Corroboration of an accomplice is required by NDCC 29-21-14:
Testimony of accomplice -- Corroboration required. A conviction cannot be had upon the testimony of an accomplice unless he is corroborated by such other evidence as tends to connect the defendant with the commission of the offense, and the corroboration is not sufficient if it merely shows the commission of the offense, or the circumstances thereof.
Corroboration is needed to demonstrate the reliability of the accomplice as a witness. State v. Hogie, 454 N.W.2d 501, 503 (N.D. 1990). The corroborating evidence must tend to connect the defendant to the crime. Id.
Still, "[a]ll that is needed is other evidence corroborating one or more material details or facts which tend to connect the defendant with the crime." Id. (citations omitted). "It is not necessary that the corroborating evidence 'be sufficient, in itself, to warrant a conviction or establish a prima facie case,'" and "it is for the jury to weigh that corroborating evidence with the accomplices' testimony to determine the guilt or innocence of the defendant." Id. at 504 (citations omitted). State v. Burgard, 458 N.W.2d 274, 277 (N.D. 1990) (emphasis in original, citations omitted), explained: "The corroborating evidence need not 'establish criminal conduct,' but need only corroborate the accomplice as to some material fact and tend to connect the defendant with the crime. Furthermore, the corroborating evidence need not, in isolation, be incriminating, if the combined and cumulative evidence other than the accomplice's testimony tends to connect the defendant with the commission of the offense."
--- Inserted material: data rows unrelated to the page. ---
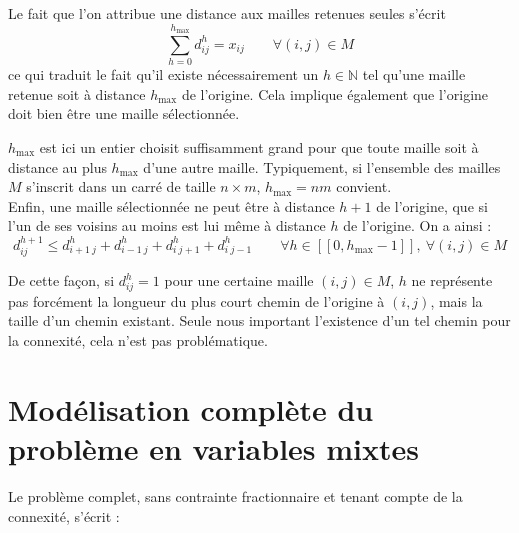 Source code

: \documentclass[a4paper,11pt]{article}
\begin{document}
Le fait que l'on attribue une distance aux mailles retenues seules s'écrit
\begin{equation}
\sum_{h=0}^{h_{\max}} d^h_{ij} = x_{ij} \qquad \forall (i,j) \in M
\end{equation}
ce qui traduit le fait qu'il existe nécessairement un $h \in \mathbb{N}$ tel qu'une maille retenue soit à distance $h_{\max}$ de l'origine. Cela implique également que l'origine doit bien être une maille sélectionnée.

$h_{\max}$ est ici un entier choisit suffisamment grand pour que toute maille soit à distance au plus $h_{\max}$ d'une autre maille. Typiquement, si l'ensemble des mailles $M$ s'inscrit dans un carré de taille $n\times m$, $h_{\max} = n m$ convient.\\


Enfin, une maille sélectionnée ne peut être à distance $h+1$ de l'origine, que si l'un de ses voisins au moins est lui même à distance $h$ de l'origine. On a ainsi :
\begin{equation}
d^{h+1}_{ij} \le d^h_{i+1~j} + d^h_{i-1~j} + d^h_{i~j+1} + d^h_{i~j-1} \qquad \forall h \in [\![ 0, h_{\max}-1 ]\!],~ \forall (i,j) \in M
\end{equation}



De cette façon, si $d^h_{ij} = 1$ pour une certaine maille $(i,j) \in M$, $h$ ne représente pas forcément la longueur du plus court chemin de l'origine à $(i,j)$, mais la taille d'un chemin existant. Seule nous important l'existence d'un tel chemin pour la connexité, cela n'est pas problématique.


\section{Modélisation complète du problème en variables mixtes}



Le problème complet, sans contrainte fractionnaire et tenant compte de la connexité, s'écrit :
\end{document}
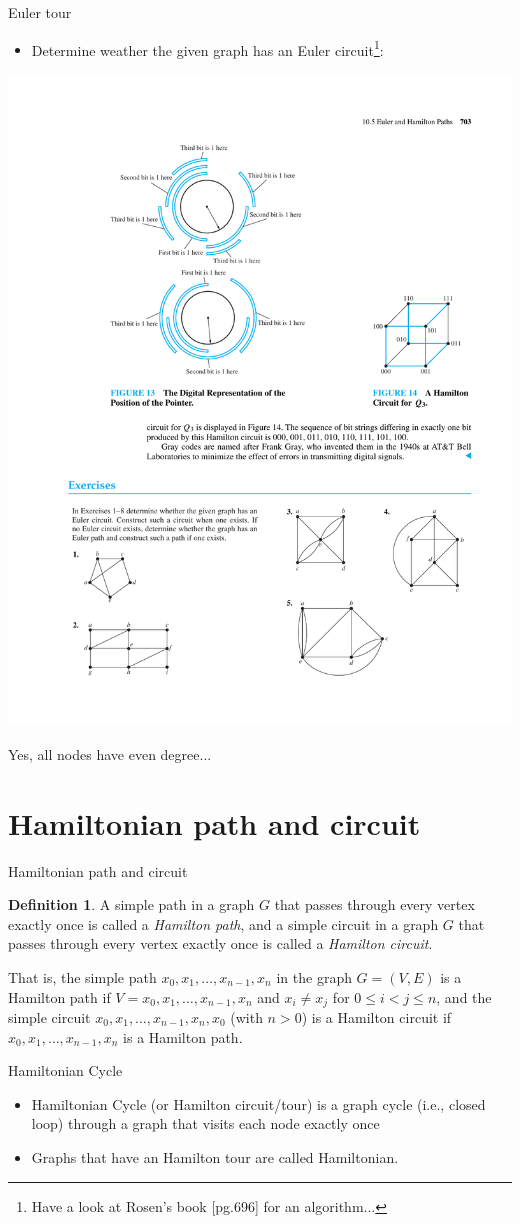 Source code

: \documentclass{beamer}
\theoremstyle{definition}
\newtheorem{defn}{Definition}[section]
\begin{document}
\begin{frame}{Euler tour}
   \begin{itemize}
        \item Determine weather the given graph has an Euler circuit\footnote{\tiny Have a look at Rosen's book [pg.696] for an algorithm...}:
    \end{itemize}
    \centering \includegraphics[trim={12.2cm 2cm 5.2cm 22.2cm},clip,width=.45\linewidth]{p703}
    
    Yes, all nodes have even degree...
\end{frame}

\section{Hamiltonian path and circuit}

\begin{frame}{Hamiltonian path and circuit}
    \begin{defn}
        A simple path in a graph $G$ that passes through every vertex exactly once is called a \textit{Hamilton path}, and a simple circuit in a graph $G$ that passes through every vertex exactly once is called a \textit{Hamilton circuit}. 
        
        That is, the simple path $x_0, x_1, \ldots, x_{n−1}, x_n$ in the graph $G = (V, E)$ is a Hamilton path if $V = {x_0, x_1, \ldots, x_{n−1}, x_n}$ and $x_i \neq x_j$ for $0 \leq i < j \leq n$, and the simple circuit $x_0, x_1, \ldots, x_{n−1}, x_n, x_0$ (with $n > 0$) is a Hamilton circuit if $x_0, x_1, \ldots, x_{n−1}, x_n$ is a Hamilton path.
    \end{defn}
\end{frame}

\begin{frame}{Hamiltonian Cycle}
   \begin{itemize}
        \item Hamiltonian Cycle (or Hamilton circuit/tour) is a graph cycle (i.e., closed loop) through a graph that visits each node exactly once 
        \item Graphs that have an Hamilton tour are called Hamiltonian. 
    \end{itemize}
\end{frame}
\end{document}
Here, Torres's presence at the scene by itself may or may not have been enough for a conviction. Compare City of Wahpeton v. Wilkie, 477 N.W.2d 215, 217 (N.D. 1991) (". . . this court require[s] more than mere presence to convict" for constructive possession in some cases), with State v. Morris, 331 N.W.2d 48, 54 (N.D. 1983) (constructive possession can be inferred from circumstances like "an accused's presence in the place where a controlled substance is found."). At oral argument, Torres cited Moreno v. State, 761 S.W.2d 407 (Tex.Ct.App. 1988) and People v. Dingle, 335 N.Y.S.2d 233 (N.Y. Sup. Ct. 1972) directing acquittals for insufficient corroboration from mere presence at the scene of a drug deal. Distant precedent is little help because we have held presence at or near the scene of a crime, together with other circumstances, is sufficient to corroborate an accomplice's testimony and to convict. State v. Garcia, 425 N.W.2d 918, 920 (N.D. 1988). There is more than mere presence or an isolated circumstance here. The act of the accomplice's attempted phone call to Torres's residence adds corroboration in this case. The aggregation of circumstances, reinforced with testimony by the narcotics officers, clearly corroborated Ramos's testimony and linked Torres to the drug delivery.
Agent Nelson testified that, at his initial meeting with Ramos that day, Ramos "stated that he'd have to go make a call to see if he could produce the extra amount [of marijuana] that I requested. I had my cellular phone with me at that time and I gave it to Mr. Ramos to use, at which time he called a telephone number. There was no answer and he stated that he called Crookston, Minnesota." After Nelson returned to his
office, other officers "retrieved the number on the phone that was last called and that would have been the call that Mr. Ramos made." Another officer testified the retrieved number matched Torres's home telephone in Crookston.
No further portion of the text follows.